New procedure carried out in Switzerland after Flanders crash
Swiss fans and RadioShack-Nissan team supporters distraught at the apparent end of Fabian Cancellara’s Classics season for 2012 have been given a glimmer of hope after scientists and medical doctors have suggested that they might be able to salvage his ambition of winning Paris-Roubaix.
The double winner of the race came down heavily in the feed zone of Sunday’s Ronde van Vlaanderen Classic, fracturing his right collarbone in four places and putting an immediate end to his race.

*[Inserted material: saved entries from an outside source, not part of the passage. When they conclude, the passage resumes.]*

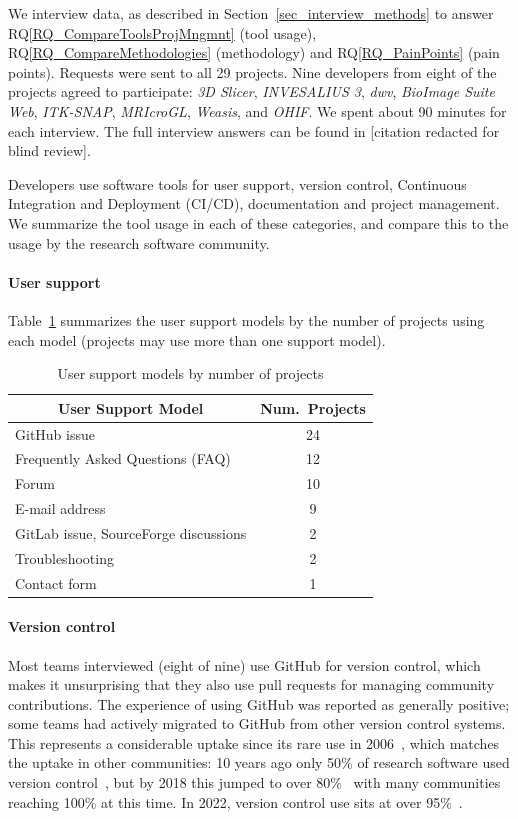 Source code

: \documentclass[doubleblind,12pt, 3p, times]{elsarticle}
\newcommand{\rqref}[1]{RQ\ref{#1}}
\begin{document}
We interview data, as described in Section~\ref{sec_interview_methods}
to answer \rqref{RQ_CompareToolsProjMngmnt} (tool usage),
\rqref{RQ_CompareMethodologies} (methodology) and \rqref{RQ_PainPoints} (pain
points). Requests were sent to all 29 projects.  Nine developers from eight of
the projects agreed to participate: \textit{3D Slicer}, \textit{INVESALIUS 3},
\textit{dwv}, \textit{BioImage Suite Web}, \textit{ITK-SNAP},
\textit{MRIcroGL}, \textit{Weasis}, and \textit{OHIF}. We spent about 90
minutes for each interview. The full interview answers can be
found in [citation redacted for blind review].

Developers use software tools for user support, version control,
Continuous Integration and Deployment (CI/CD), documentation and project
management.  We summarize the tool usage in each of these categories, and
compare this to the usage by the research software community.

\paragraph{User support} Table~\ref{tab_user_support_model} summarizes the user
support models by the number of projects using each model (projects may use
more than one support model).

\begin{table}[ht!]
\centering
\begin{tabular}{lc}
\toprule
\multicolumn{1}{c}{User Support Model} & Num.\ Projects \\
\midrule
GitHub issue & 24 \\
Frequently Asked Questions (FAQ) & 12 \\
Forum & 10 \\
E-mail address & 9 \\
GitLab issue, SourceForge discussions & 2 \\
Troubleshooting & 2 \\
Contact form & 1 \\ 
\bottomrule
\end{tabular}
\caption{\label{tab_user_support_model}User support models by number of projects}
\end{table}

\paragraph{Version control} Most teams interviewed (eight of nine) use GitHub
for version control, which makes it unsurprising that they also use pull
requests for managing community contributions. The experience of using GitHub
was reported as generally positive; some teams had actively migrated to GitHub
from other version control systems.  This represents a considerable uptake since
its rare use in 2006~\cite{Wilson2006}, which matches the uptake in other
communities: 10 years ago only 50\% of research software used version
control~\cite{Nguyen-HoanEtAl2010}, but by 2018 this jumped to over
80\%~\cite{AlNoamanyAndBorghi2018} with many communities~\cite{Smith2018}
reaching 100\% at this time. In 2022, version control use sits at over
95\%~\cite{CarverEtAl2022}.
\end{document}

The team announced afterwards that he would travel back to Switzerland to undergo an operation in Basel.
Details were initially scarce about the operation that was carried out Sunday evening, but it was presumed that it would be the standard procedure to pin the breaks, helping the bone to sit in the correct position as the fragments knit back together.
A standard fracture normally takes several weeks to heal, although Italian rider Filippo Pozzato was able to push that to the extreme when he returned to racing just nine days after falling in the Tour of Qatar. His injury was, however, not as severe as that experienced by Cancellara on Sunday, thus leading to a widespread resignation that the Roubaix dream was over until 2013.
Fortunately, that may not necessarily be the case. An overheard conversation between RadioShack-Nissan personnel after the race suggested that something unusual was to take place. While they refused to comment, several phone calls to Switzerland saw this writer receive confirmation Sunday evening of a revolutionary procedure which was used for the first time in professional cycling.
Essentially, Cancellara’s shattered collarbone has been removed and replaced with a match taken from a cadaver.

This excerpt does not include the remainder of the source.